== DATASET ==
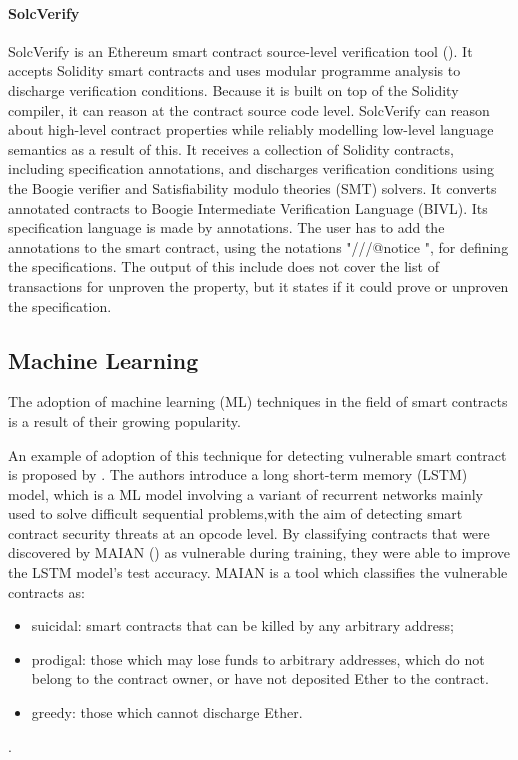 \documentclass[a4paper,sigconf, language=french,
language=german, language=spanish, language=english]{acmart}
\begin{document}
\paragraph{SolcVerify} 
SolcVerify is an Ethereum smart contract source-level verification tool (\cite{SolcVerify}).
It accepts Solidity smart contracts and uses modular programme analysis to discharge verification conditions.
Because it is built on top of the Solidity compiler, it can reason at the contract source code level.
SolcVerify can reason about high-level contract properties while reliably modelling low-level language semantics as a result of this.
It receives a collection of Solidity contracts, including specification annotations, and discharges verification conditions using the Boogie verifier and Satisfiability modulo theories (SMT) solvers.
It converts annotated contracts to Boogie Intermediate Verification Language (BIVL). 
Its specification language is made by annotations. The user has to add the annotations to the smart contract, using the notations "///@notice ", for defining the specifications.
The output of this include does not cover the list of transactions for unproven the property, but it states if it could prove or unproven the specification.

\subsection{Machine Learning}
The adoption of machine learning (ML) techniques in the field of smart contracts is a result of their growing popularity. 

An example of adoption of this technique for detecting vulnerable smart contract is proposed by \citet{MLAnalysis}.
The authors introduce a long short-term memory (LSTM) model, which is a ML model involving a variant of recurrent networks mainly used to solve difficult sequential problems,with the aim of detecting smart
contract security threats at an opcode level. 
By classifying contracts that were discovered by MAIAN (\cite{MAIAN}) as vulnerable during training, they were able to improve the LSTM model's test accuracy. MAIAN is a tool which classifies the vulnerable contracts as:
\begin{itemize}
    \item suicidal:  smart contracts that can be killed by any arbitrary address; 
    \item prodigal: those which may lose funds to arbitrary addresses, which do not belong to the contract owner, or have not deposited Ether to the contract.
    \item greedy: those which cannot discharge Ether. 
\end{itemize} .
\end{document}
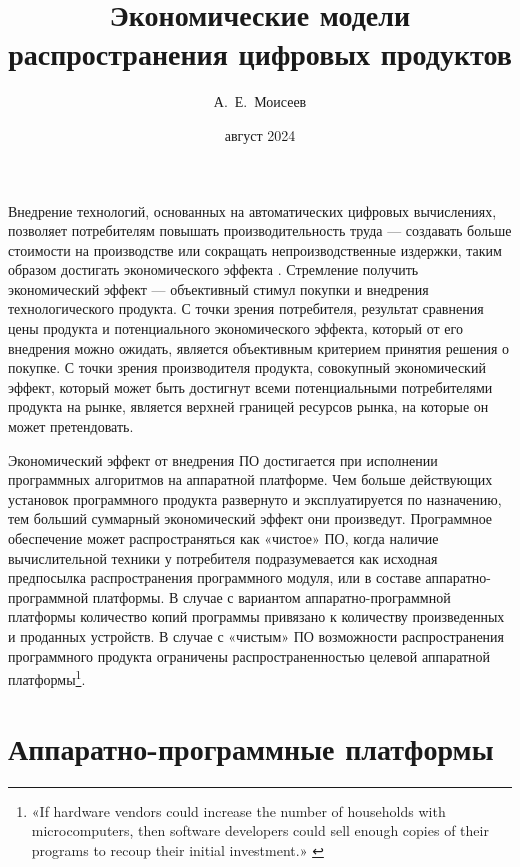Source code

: \documentclass{article}
\title{Экономические модели распространения цифровых продуктов}
\author{А.~Е.~Моисеев}
\date{август 2024}
\begin{document}
\maketitle

Внедрение технологий, основанных на автоматических цифровых вычислениях, позволяет потребителям повышать производительность труда — создавать больше стоимости на производстве или сокращать непроизводственные издержки, таким образом достигать экономического эффекта \cite{ecoEffects}. Стремление получить экономический эффект — объективный стимул покупки и внедрения технологического продукта. С точки зрения потребителя, результат сравнения цены продукта и потенциального экономического эффекта, который от его внедрения можно ожидать, является объективным критерием принятия решения о покупке. С точки зрения производителя продукта, совокупный экономический эффект, который может быть достигнут всеми потенциальными потребителями продукта на рынке, является верхней границей ресурсов рынка, на которые он может претендовать.

Экономический эффект от внедрения ПО достигается при исполнении программных алгоритмов на аппаратной платформе. Чем больше действующих установок программного продукта развернуто и эксплуатируется по назначению, тем больший суммарный экономический эффект они произведут. Программное обеспечение может распространяться как «чистое» ПО, когда наличие вычислительной техники у потребителя подразумевается как исходная предпосылка распространения программного модуля, или в составе аппаратно-программной платформы. В случае с вариантом аппаратно-программной платформы количество копий программы привязано к количеству произведенных и проданных устройств. В случае с «чистым» ПО возможности распространения программного продукта ограничены распространенностью целевой аппаратной платформы\footnote{«If hardware vendors could increase the number of households with microcomputers, then software developers could sell enough copies of their programs to recoup their initial investment.» \cite{driscollOpenLetter}}.

\section*{Аппаратно-программные платформы}
\end{document}
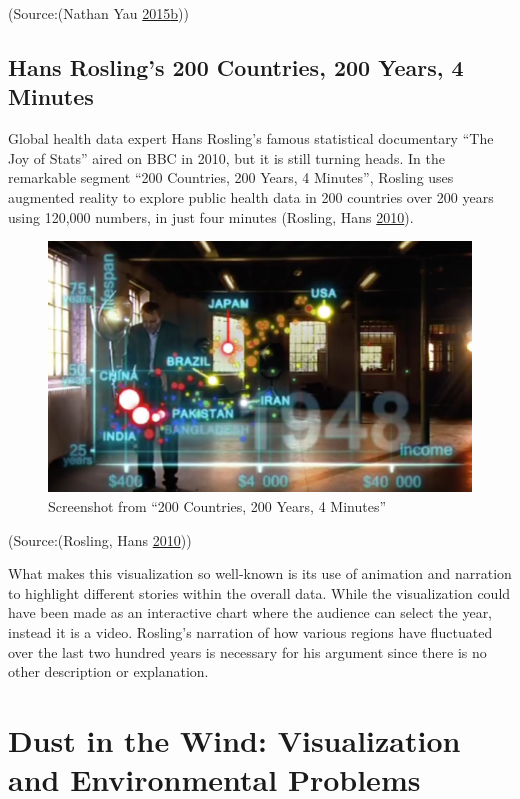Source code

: \documentclass[]{book}
\begin{document}
(Source:(Nathan Yau
\protect\hyperlink{ref-American_life}{2015}\protect\hyperlink{ref-American_life}{b}))

\subsection{Hans Rosling's 200 Countries, 200 Years, 4
Minutes}\label{hans-roslings-200-countries-200-years-4-minutes}

Global health data expert Hans Rosling's famous statistical documentary
``The Joy of Stats'' aired on BBC in 2010, but it is still turning
heads. In the remarkable segment ``200 Countries, 200 Years, 4
Minutes'', Rosling uses augmented reality to explore public health data
in 200 countries over 200 years using 120,000 numbers, in just four
minutes (Rosling, Hans \protect\hyperlink{ref-hans_rosling}{2010}).

\begin{figure}
\centering
\includegraphics{images/200_countries_years.png}
\caption{Screenshot from ``200 Countries, 200 Years, 4 Minutes''}
\end{figure}

(Source:(Rosling, Hans \protect\hyperlink{ref-hans_rosling}{2010}))

What makes this visualization so well-known is its use of animation and
narration to highlight different stories within the overall data. While
the visualization could have been made as an interactive chart where the
audience can select the year, instead it is a video. Rosling's narration
of how various regions have fluctuated over the last two hundred years
is necessary for his argument since there is no other description or
explanation.

\section{Dust in the Wind: Visualization and Environmental
Problems}\label{dust-in-the-wind-visualization-and-environmental-problems}
\end{document}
===
Please give again the lines above between the line holding "The output of" and the line holding "any arbitrary address;", inclusive, exactly as they are and with nothing added.

The output of this include does not cover the list of transactions for unproven the property, but it states if it could prove or unproven the specification.

\subsection{Machine Learning}
The adoption of machine learning (ML) techniques in the field of smart contracts is a result of their growing popularity. 

An example of adoption of this technique for detecting vulnerable smart contract is proposed by \citet{MLAnalysis}.
The authors introduce a long short-term memory (LSTM) model, which is a ML model involving a variant of recurrent networks mainly used to solve difficult sequential problems,with the aim of detecting smart
contract security threats at an opcode level. 
By classifying contracts that were discovered by MAIAN (\cite{MAIAN}) as vulnerable during training, they were able to improve the LSTM model's test accuracy. MAIAN is a tool which classifies the vulnerable contracts as:
\begin{itemize}
    \item suicidal:  smart contracts that can be killed by any arbitrary address; 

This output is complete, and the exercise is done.